Les violences se perpétuent, ce n'est pas nouveau. On sait depuis longtemps que les enfants victimes de violences physiques ou sexuelles ont tendance à les reproduire une fois adultes. Aujourd'hui, le cas d'une personne tristement célèbre à travers le monde l'illustre : l'abbé Pierre.
Décédé en 2007, l'abbé Pierre est depuis juillet 2024 visé par une série de témoignages de femmes l'accusant de violences sexuelles commises entre les années 1950 et les années 2000. Baisers imposés, fellations forcées, propos à caractère sexuel... Ces révélations ont fait l'effet d'une onde de choc durant l'été. Et pourtant, comme souvent, on a découvert que durant toutes ces années, tout le monde savait. On vous racontait dans cet article comment son propre fils avait déclaré qu'il n'avait "pas été choqué" d'apprendre les agissements de son père.

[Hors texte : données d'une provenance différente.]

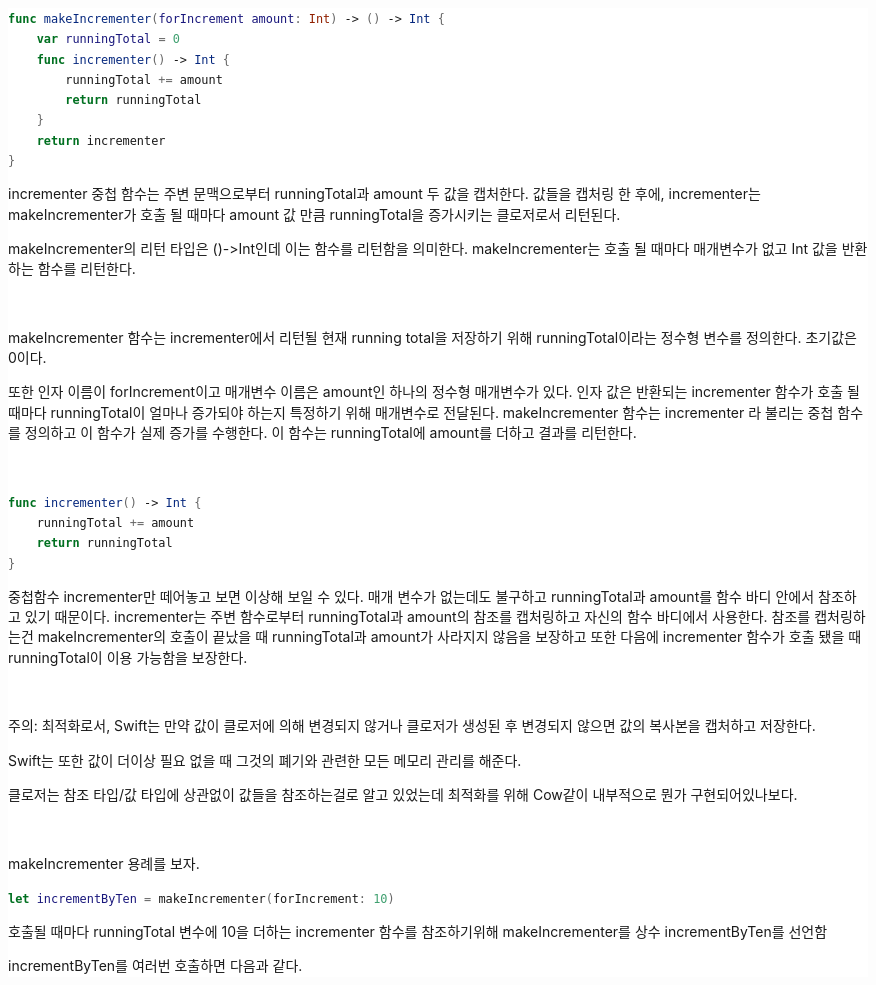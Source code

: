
 ```swift
func makeIncrementer(forIncrement amount: Int) -> () -> Int {
    var runningTotal = 0
    func incrementer() -> Int {
        runningTotal += amount
        return runningTotal
    }
    return incrementer
}
```

incrementer 중첩 함수는 주변 문맥으로부터 runningTotal과 amount 두 값을 캡처한다. 값들을 캡처링 한 후에, incrementer는 makeIncrementer가 호출 될 때마다 amount 값 만큼 runningTotal을 증가시키는 클로저로서 리턴된다.

makeIncrementer의 리턴 타입은 ()->Int인데 이는 함수를 리턴함을 의미한다. makeIncrementer는 호출 될 때마다 매개변수가 없고 Int 값을 반환하는 함수를 리턴한다.

&nbsp;

makeIncrementer 함수는 incrementer에서 리턴될 현재 running total을 저장하기 위해 runningTotal이라는 정수형 변수를 정의한다. 초기값은 0이다.

또한 인자 이름이 forIncrement이고 매개변수 이름은 amount인 하나의 정수형 매개변수가 있다. 인자 값은 반환되는 incrementer 함수가 호출 될 때마다 runningTotal이 얼마나 증가되야 하는지 특정하기 위해 매개변수로 전달된다. makeIncrementer 함수는 incrementer 라 불리는 중첩 함수를 정의하고 이 함수가 실제 증가를 수행한다. 이 함수는 runningTotal에 amount를 더하고 결과를 리턴한다.

&nbsp;

```swift
func incrementer() -> Int {
    runningTotal += amount
    return runningTotal
}
```

중첩함수 incrementer만 떼어놓고 보면 이상해 보일 수 있다. 매개 변수가 없는데도 불구하고 runningTotal과 amount를 함수 바디 안에서 참조하고 있기 때문이다. incrementer는 주변 함수로부터 runningTotal과 amount의 참조를 캡처링하고 자신의 함수 바디에서 사용한다. 참조를 캡처링하는건 makeIncrementer의 호출이 끝났을 때 runningTotal과 amount가 사라지지 않음을 보장하고 또한 다음에 incrementer 함수가 호출 됐을 때 runningTotal이 이용 가능함을 보장한다.

&nbsp;

주의: 최적화로서, Swift는 만약 값이 클로저에 의해 변경되지 않거나 클로저가 생성된 후 변경되지 않으면 값의 복사본을 캡처하고 저장한다.

Swift는 또한 값이 더이상 필요 없을 때 그것의 폐기와 관련한 모든 메모리 관리를 해준다.

클로저는 참조 타입/값 타입에 상관없이 값들을 참조하는걸로 알고 있었는데 최적화를 위해 Cow같이 내부적으로 뭔가 구현되어있나보다.

&nbsp;

makeIncrementer 용례를 보자.

```swift
let incrementByTen = makeIncrementer(forIncrement: 10)
```

호출될 때마다 runningTotal 변수에 10을 더하는 incrementer 함수를 참조하기위해 makeIncrementer를 상수 incrementByTen를 선언함

incrementByTen를 여러번 호출하면 다음과 같다.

Toutefois, il restait à découvrir comment l'abbé Pierre était devenu un tel prédateur sexuel. Le journal Le Monde a apporté de nombreux éléments de réponse dans un article publié le 13 décembre. Dans les archives de l'ordre des capucins, le journal a eu accès à la correspondance de Henri Grouès, futur abbé Pierre. Interviewée par Mohamed Bouhafsi pour l'émission C à Vous, Marie-Béatrice Baudet, la journaliste qui a eu accès à cette correspondance, raconte l'une des lettres que l'abbé a adressée à son maître des novices, Louis-Antoine de Clermont-Ferrand.

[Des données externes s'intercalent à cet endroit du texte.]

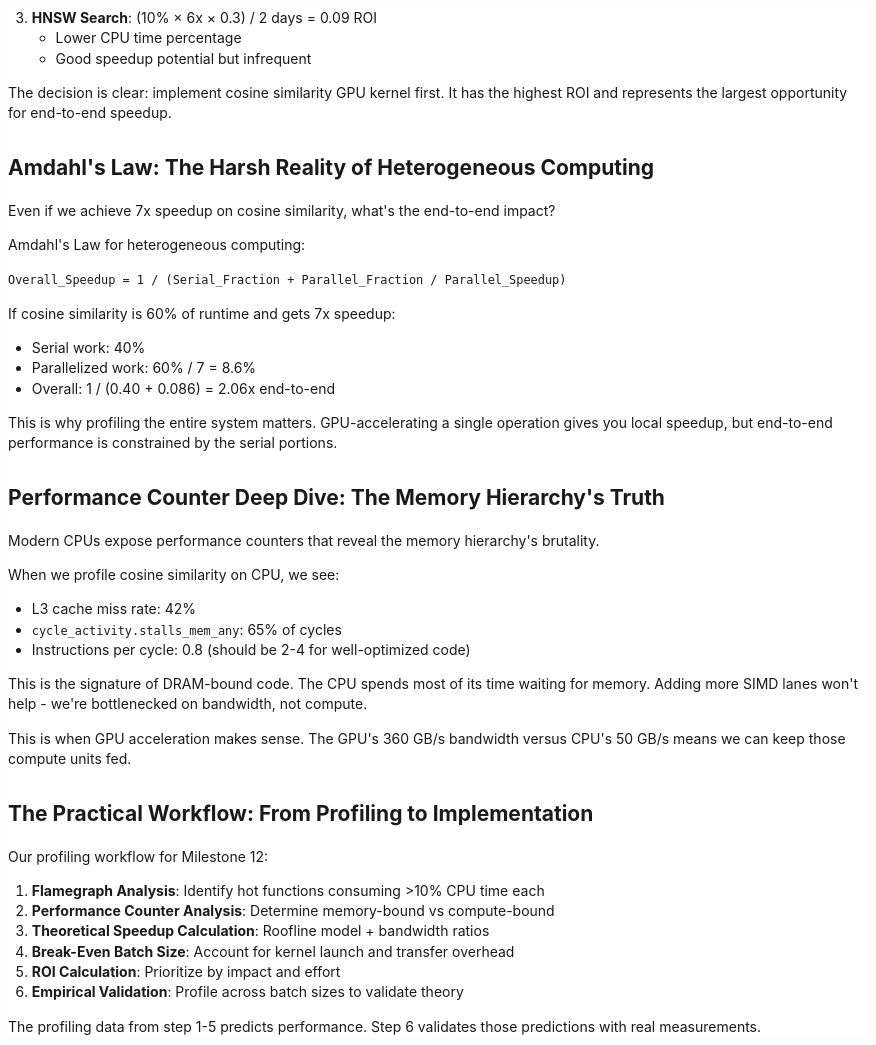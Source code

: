 3. **HNSW Search**: (10% × 6x × 0.3) / 2 days = 0.09 ROI
   - Lower CPU time percentage
   - Good speedup potential but infrequent

The decision is clear: implement cosine similarity GPU kernel first. It has the highest ROI and represents the largest opportunity for end-to-end speedup.

## Amdahl's Law: The Harsh Reality of Heterogeneous Computing

Even if we achieve 7x speedup on cosine similarity, what's the end-to-end impact?

Amdahl's Law for heterogeneous computing:

```
Overall_Speedup = 1 / (Serial_Fraction + Parallel_Fraction / Parallel_Speedup)
```

If cosine similarity is 60% of runtime and gets 7x speedup:
- Serial work: 40%
- Parallelized work: 60% / 7 = 8.6%
- Overall: 1 / (0.40 + 0.086) = 2.06x end-to-end

This is why profiling the entire system matters. GPU-accelerating a single operation gives you local speedup, but end-to-end performance is constrained by the serial portions.

## Performance Counter Deep Dive: The Memory Hierarchy's Truth

Modern CPUs expose performance counters that reveal the memory hierarchy's brutality.

When we profile cosine similarity on CPU, we see:
- L3 cache miss rate: 42%
- `cycle_activity.stalls_mem_any`: 65% of cycles
- Instructions per cycle: 0.8 (should be 2-4 for well-optimized code)

This is the signature of DRAM-bound code. The CPU spends most of its time waiting for memory. Adding more SIMD lanes won't help - we're bottlenecked on bandwidth, not compute.

This is when GPU acceleration makes sense. The GPU's 360 GB/s bandwidth versus CPU's 50 GB/s means we can keep those compute units fed.

## The Practical Workflow: From Profiling to Implementation

Our profiling workflow for Milestone 12:

1. **Flamegraph Analysis**: Identify hot functions consuming >10% CPU time each
2. **Performance Counter Analysis**: Determine memory-bound vs compute-bound
3. **Theoretical Speedup Calculation**: Roofline model + bandwidth ratios
4. **Break-Even Batch Size**: Account for kernel launch and transfer overhead
5. **ROI Calculation**: Prioritize by impact and effort
6. **Empirical Validation**: Profile across batch sizes to validate theory

The profiling data from step 1-5 predicts performance. Step 6 validates those predictions with real measurements.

"La première confidence qu'il lui fait concerne cette mutilation possible de son sexe, raconte-t-elle. Il va chercher ce couteau de table et il va tenter de se débarrasser de cette chose qu'il déteste et qu'il va détester par la suite, comme il le dit plus tard." Une mutilation qui serait survenue alors que le futur abbé n'avait que 5 ans. Et ce n'est pas tout.

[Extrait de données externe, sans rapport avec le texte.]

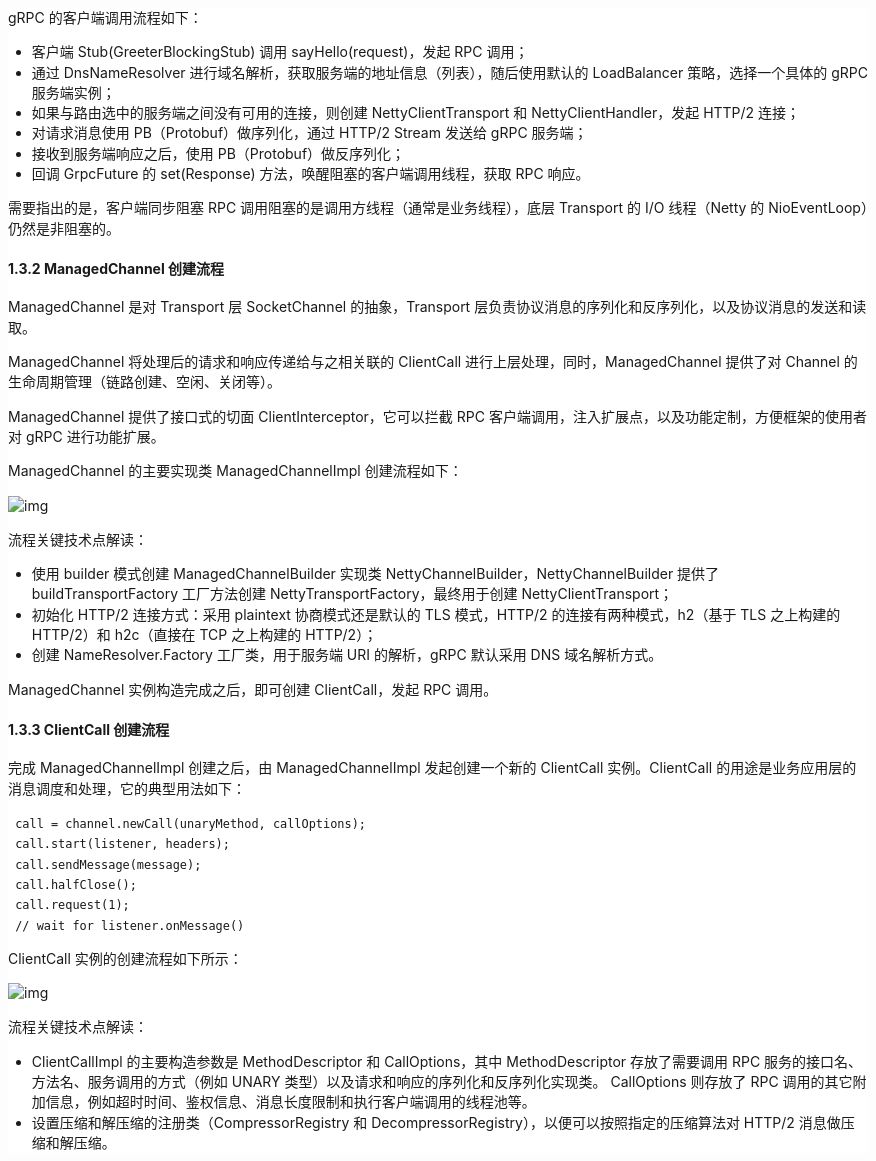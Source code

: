 gRPC 的客户端调用流程如下：

- 客户端 Stub(GreeterBlockingStub) 调用 sayHello(request)，发起 RPC 调用；
- 通过 DnsNameResolver 进行域名解析，获取服务端的地址信息（列表），随后使用默认的 LoadBalancer 策略，选择一个具体的 gRPC 服务端实例；
- 如果与路由选中的服务端之间没有可用的连接，则创建 NettyClientTransport 和 NettyClientHandler，发起 HTTP/2 连接；
- 对请求消息使用 PB（Protobuf）做序列化，通过 HTTP/2 Stream 发送给 gRPC 服务端；
- 接收到服务端响应之后，使用 PB（Protobuf）做反序列化；
- 回调 GrpcFuture 的 set(Response) 方法，唤醒阻塞的客户端调用线程，获取 RPC 响应。

需要指出的是，客户端同步阻塞 RPC 调用阻塞的是调用方线程（通常是业务线程），底层 Transport 的 I/O 线程（Netty 的 NioEventLoop）仍然是非阻塞的。

#### 1.3.2 ManagedChannel 创建流程

ManagedChannel 是对 Transport 层 SocketChannel 的抽象，Transport 层负责协议消息的序列化和反序列化，以及协议消息的发送和读取。

ManagedChannel 将处理后的请求和响应传递给与之相关联的 ClientCall 进行上层处理，同时，ManagedChannel 提供了对 Channel 的生命周期管理（链路创建、空闲、关闭等）。

ManagedChannel 提供了接口式的切面 ClientInterceptor，它可以拦截 RPC 客户端调用，注入扩展点，以及功能定制，方便框架的使用者对 gRPC 进行功能扩展。

ManagedChannel 的主要实现类 ManagedChannelImpl 创建流程如下：

![img](https://typora-imagehost-1308499275.cos.ap-shanghai.myqcloud.com/2022-12/grpc-02-03.png)

流程关键技术点解读：

- 使用 builder 模式创建 ManagedChannelBuilder 实现类 NettyChannelBuilder，NettyChannelBuilder 提供了 buildTransportFactory 工厂方法创建 NettyTransportFactory，最终用于创建 NettyClientTransport；
- 初始化 HTTP/2 连接方式：采用 plaintext 协商模式还是默认的 TLS 模式，HTTP/2 的连接有两种模式，h2（基于 TLS 之上构建的 HTTP/2）和 h2c（直接在 TCP 之上构建的 HTTP/2）；
- 创建 NameResolver.Factory 工厂类，用于服务端 URI 的解析，gRPC 默认采用 DNS 域名解析方式。

ManagedChannel 实例构造完成之后，即可创建 ClientCall，发起 RPC 调用。

#### 1.3.3 ClientCall 创建流程

完成 ManagedChannelImpl 创建之后，由 ManagedChannelImpl 发起创建一个新的 ClientCall 实例。ClientCall 的用途是业务应用层的消息调度和处理，它的典型用法如下：

```
 call = channel.newCall(unaryMethod, callOptions);
 call.start(listener, headers);
 call.sendMessage(message);
 call.halfClose();
 call.request(1);
 // wait for listener.onMessage()
```

ClientCall 实例的创建流程如下所示：

![img](https://typora-imagehost-1308499275.cos.ap-shanghai.myqcloud.com/2022-12/grpc-02-04.png)

流程关键技术点解读：

- ClientCallImpl 的主要构造参数是 MethodDescriptor 和 CallOptions，其中 MethodDescriptor 存放了需要调用 RPC 服务的接口名、方法名、服务调用的方式（例如 UNARY 类型）以及请求和响应的序列化和反序列化实现类。
  CallOptions 则存放了 RPC 调用的其它附加信息，例如超时时间、鉴权信息、消息长度限制和执行客户端调用的线程池等。
- 设置压缩和解压缩的注册类（CompressorRegistry 和 DecompressorRegistry），以便可以按照指定的压缩算法对 HTTP/2 消息做压缩和解压缩。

"Il parle de cette agression sexuelle qu'il a eu peut-être à 7 ans ou 9 ans par des grands, quand il était pensionnaire au collège des Minimes à Lyon, qui en ont fait sa proie, poursuit la journaliste du Monde. Donc il se fait souffrir, son corps le répugne et ses pulsions le répugnent." Comme le résume Marie-Béatrice Baudet, la correspondance de l'abbé Pierre révèle "un homme brisé, nerveux, torturé".
D'autres lettres révèlent également la folle passion qu'il aurait eu à l'égard d'un jeune homme prénommé Yves, lorsqu'il avait 14 ans, après l'avoir entendu chanter lors d'une messe de minuit.
Cet éclairage sur la jeunesse de l'abbé Pierre n'a pas vocation à excuser les violences sexuelles qu'il a ensuite perpétrées sur d'autres personnes. Toutefois, il donne un argument de plus en faveur de la nécessité urgente de soigner notre société malade où les valeurs patriarcales permettent largement aux violences sexistes et sexuelles de se perpétrer.